EXERCISE: Give back exactly the stretch of data below from the line holding "# Implementation Plan" through the line holding "Fix all TypeScript", both ends included, and leave the remaining lines out.

--- DATASET ENTRIES ---

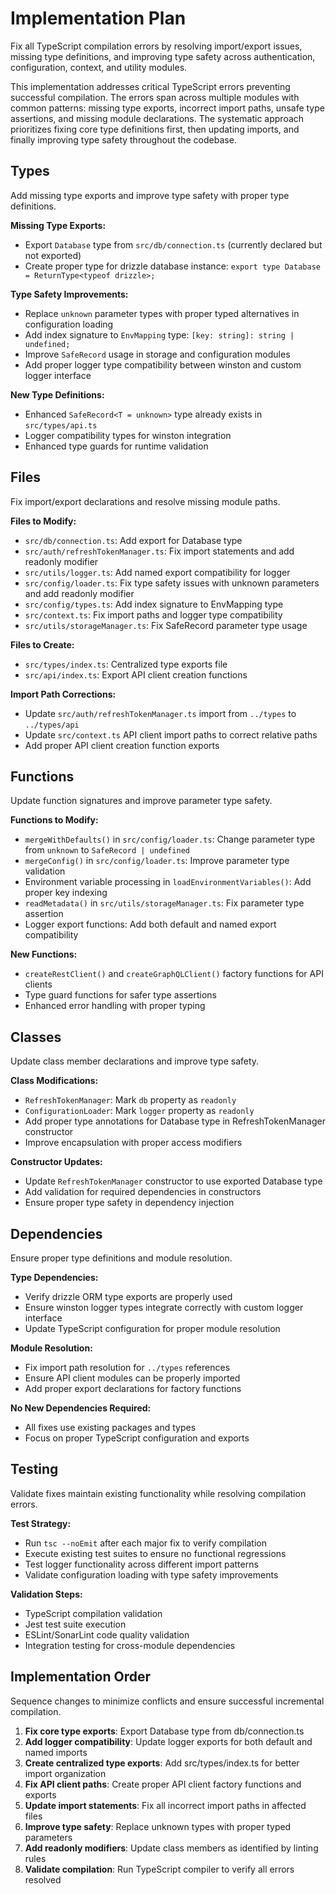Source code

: # Implementation Plan

Fix all TypeScript compilation errors by resolving import/export issues, missing type definitions, and improving type safety across authentication, configuration, context, and utility modules.

This implementation addresses critical TypeScript errors preventing successful compilation. The errors span across multiple modules with common patterns: missing type exports, incorrect import paths, unsafe type assertions, and missing module declarations. The systematic approach prioritizes fixing core type definitions first, then updating imports, and finally improving type safety throughout the codebase.

## Types

Add missing type exports and improve type safety with proper type definitions.

**Missing Type Exports:**
- Export `Database` type from `src/db/connection.ts` (currently declared but not exported)
- Create proper type for drizzle database instance: `export type Database = ReturnType<typeof drizzle>;`

**Type Safety Improvements:**
- Replace `unknown` parameter types with proper typed alternatives in configuration loading
- Add index signature to `EnvMapping` type: `[key: string]: string | undefined;`
- Improve `SafeRecord` usage in storage and configuration modules
- Add proper logger type compatibility between winston and custom logger interface

**New Type Definitions:**
- Enhanced `SafeRecord<T = unknown>` type already exists in `src/types/api.ts`
- Logger compatibility types for winston integration
- Enhanced type guards for runtime validation

## Files

Fix import/export declarations and resolve missing module paths.

**Files to Modify:**
- `src/db/connection.ts`: Add export for Database type
- `src/auth/refreshTokenManager.ts`: Fix import statements and add readonly modifier
- `src/utils/logger.ts`: Add named export compatibility for logger
- `src/config/loader.ts`: Fix type safety issues with unknown parameters and add readonly modifier
- `src/config/types.ts`: Add index signature to EnvMapping type
- `src/context.ts`: Fix import paths and logger type compatibility
- `src/utils/storageManager.ts`: Fix SafeRecord parameter type usage

**Files to Create:**
- `src/types/index.ts`: Centralized type exports file
- `src/api/index.ts`: Export API client creation functions

**Import Path Corrections:**
- Update `src/auth/refreshTokenManager.ts` import from `../types` to `../types/api`
- Update `src/context.ts` API client import paths to correct relative paths
- Add proper API client creation function exports

## Functions

Update function signatures and improve parameter type safety.

**Functions to Modify:**
- `mergeWithDefaults()` in `src/config/loader.ts`: Change parameter type from `unknown` to `SafeRecord | undefined`
- `mergeConfig()` in `src/config/loader.ts`: Improve parameter type validation
- Environment variable processing in `loadEnvironmentVariables()`: Add proper key indexing
- `readMetadata()` in `src/utils/storageManager.ts`: Fix parameter type assertion
- Logger export functions: Add both default and named export compatibility

**New Functions:**
- `createRestClient()` and `createGraphQLClient()` factory functions for API clients
- Type guard functions for safer type assertions
- Enhanced error handling with proper typing

## Classes

Update class member declarations and improve type safety.

**Class Modifications:**
- `RefreshTokenManager`: Mark `db` property as `readonly`
- `ConfigurationLoader`: Mark `logger` property as `readonly`
- Add proper type annotations for Database type in RefreshTokenManager constructor
- Improve encapsulation with proper access modifiers

**Constructor Updates:**
- Update `RefreshTokenManager` constructor to use exported Database type
- Add validation for required dependencies in constructors
- Ensure proper type safety in dependency injection

## Dependencies

Ensure proper type definitions and module resolution.

**Type Dependencies:**
- Verify drizzle ORM type exports are properly used
- Ensure winston logger types integrate correctly with custom logger interface
- Update TypeScript configuration for proper module resolution

**Module Resolution:**
- Fix import path resolution for `../types` references
- Ensure API client modules can be properly imported
- Add proper export declarations for factory functions

**No New Dependencies Required:**
- All fixes use existing packages and types
- Focus on proper TypeScript configuration and exports

## Testing

Validate fixes maintain existing functionality while resolving compilation errors.

**Test Strategy:**
- Run `tsc --noEmit` after each major fix to verify compilation
- Execute existing test suites to ensure no functional regressions
- Test logger functionality across different import patterns
- Validate configuration loading with type safety improvements

**Validation Steps:**
- TypeScript compilation validation
- Jest test suite execution
- ESLint/SonarLint code quality validation
- Integration testing for cross-module dependencies

## Implementation Order

Sequence changes to minimize conflicts and ensure successful incremental compilation.

1. **Fix core type exports**: Export Database type from db/connection.ts
2. **Add logger compatibility**: Update logger exports for both default and named imports
3. **Create centralized type exports**: Add src/types/index.ts for better import organization
4. **Fix API client paths**: Create proper API client factory functions and exports
5. **Update import statements**: Fix all incorrect import paths in affected files
6. **Improve type safety**: Replace unknown types with proper typed parameters
7. **Add readonly modifiers**: Update class members as identified by linting rules
8. **Validate compilation**: Run TypeScript compiler to verify all errors resolved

---

EXERCISE RESPONSE:
: # Implementation Plan

Fix all TypeScript compilation errors by resolving import/export issues, missing type definitions, and improving type safety across authentication, configuration, context, and utility modules.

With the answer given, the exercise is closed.